--- Problem statement ---
Your reply should contain the whole listing below, repeated exactly, and no images.

--- Exercise material ---
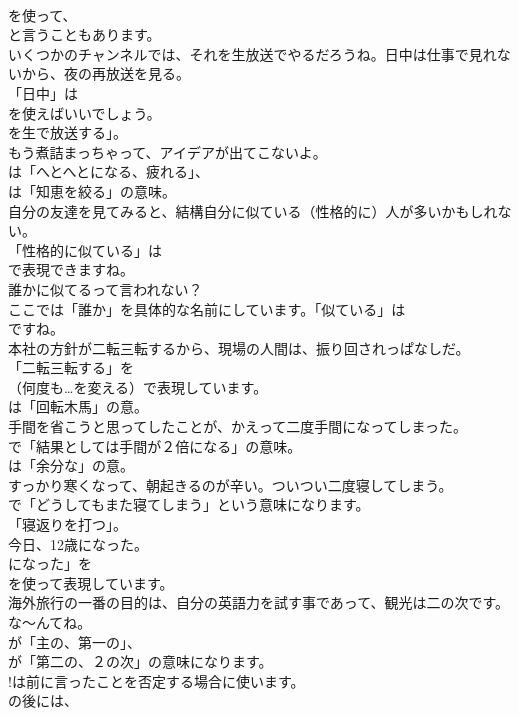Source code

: \documentclass[8pt]{extreport}
\begin{document}
\begin{CJK}{UTF8}{min}
\\	を使って、
\\	と言うこともあります。	
\\	いくつかのチャンネルでは、それを生放送でやるだろうね。日中は仕事で見れないから、夜の再放送を見る。 
\\	「日中」は
\\	を使えばいいでしょう。
\\	を生で放送する」。	
\\	もう煮詰まっちゃって、アイデアが出てこないよ。 
\\	は「へとへとになる、疲れる」、
\\	は「知恵を絞る」の意味。	
\\	自分の友達を見てみると、結構自分に似ている（性格的に）人が多いかもしれない。 
\\	「性格的に似ている」は
\\	で表現できますね。	
\\	誰かに似てるって言われない？ 
\\	ここでは「誰か」を具体的な名前にしています。「似ている」は
\\	ですね。	
\\	本社の方針が二転三転するから、現場の人間は、振り回されっぱなしだ。 
\\	「二転三転する」を
\\	（何度も…を変える）で表現しています。
\\	は「回転木馬」の意。	
\\	手間を省こうと思ってしたことが、かえって二度手間になってしまった。 
\\	で「結果としては手間が２倍になる」の意味。
\\	は「余分な」の意。	
\\	すっかり寒くなって、朝起きるのが辛い。ついつい二度寝してしまう。 
\\	で「どうしてもまた寝てしまう」という意味になります。
\\	「寝返りを打つ」。	
\\	今日、12歳になった。 
\\	になった」を
\\	を使って表現しています。	
\\	海外旅行の一番の目的は、自分の英語力を試す事であって、観光は二の次です。な～んてね。 
\\	が「主の、第一の」、
\\	が「第二の、２の次」の意味になります。
\\	!は前に言ったことを否定する場合に使います。
\\	の後には、

\end{CJK}
\end{document}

--- Response to the exercise ---
Source code

: \documentclass[8pt]{extreport}
\begin{document}
\begin{CJK}{UTF8}{min}
\\	を使って、
\\	と言うこともあります。	
\\	いくつかのチャンネルでは、それを生放送でやるだろうね。日中は仕事で見れないから、夜の再放送を見る。 
\\	「日中」は
\\	を使えばいいでしょう。
\\	を生で放送する」。	
\\	もう煮詰まっちゃって、アイデアが出てこないよ。 
\\	は「へとへとになる、疲れる」、
\\	は「知恵を絞る」の意味。	
\\	自分の友達を見てみると、結構自分に似ている（性格的に）人が多いかもしれない。 
\\	「性格的に似ている」は
\\	で表現できますね。	
\\	誰かに似てるって言われない？ 
\\	ここでは「誰か」を具体的な名前にしています。「似ている」は
\\	ですね。	
\\	本社の方針が二転三転するから、現場の人間は、振り回されっぱなしだ。 
\\	「二転三転する」を
\\	（何度も…を変える）で表現しています。
\\	は「回転木馬」の意。	
\\	手間を省こうと思ってしたことが、かえって二度手間になってしまった。 
\\	で「結果としては手間が２倍になる」の意味。
\\	は「余分な」の意。	
\\	すっかり寒くなって、朝起きるのが辛い。ついつい二度寝してしまう。 
\\	で「どうしてもまた寝てしまう」という意味になります。
\\	「寝返りを打つ」。	
\\	今日、12歳になった。 
\\	になった」を
\\	を使って表現しています。	
\\	海外旅行の一番の目的は、自分の英語力を試す事であって、観光は二の次です。な～んてね。 
\\	が「主の、第一の」、
\\	が「第二の、２の次」の意味になります。
\\	!は前に言ったことを否定する場合に使います。
\\	の後には、

\end{CJK}
\end{document}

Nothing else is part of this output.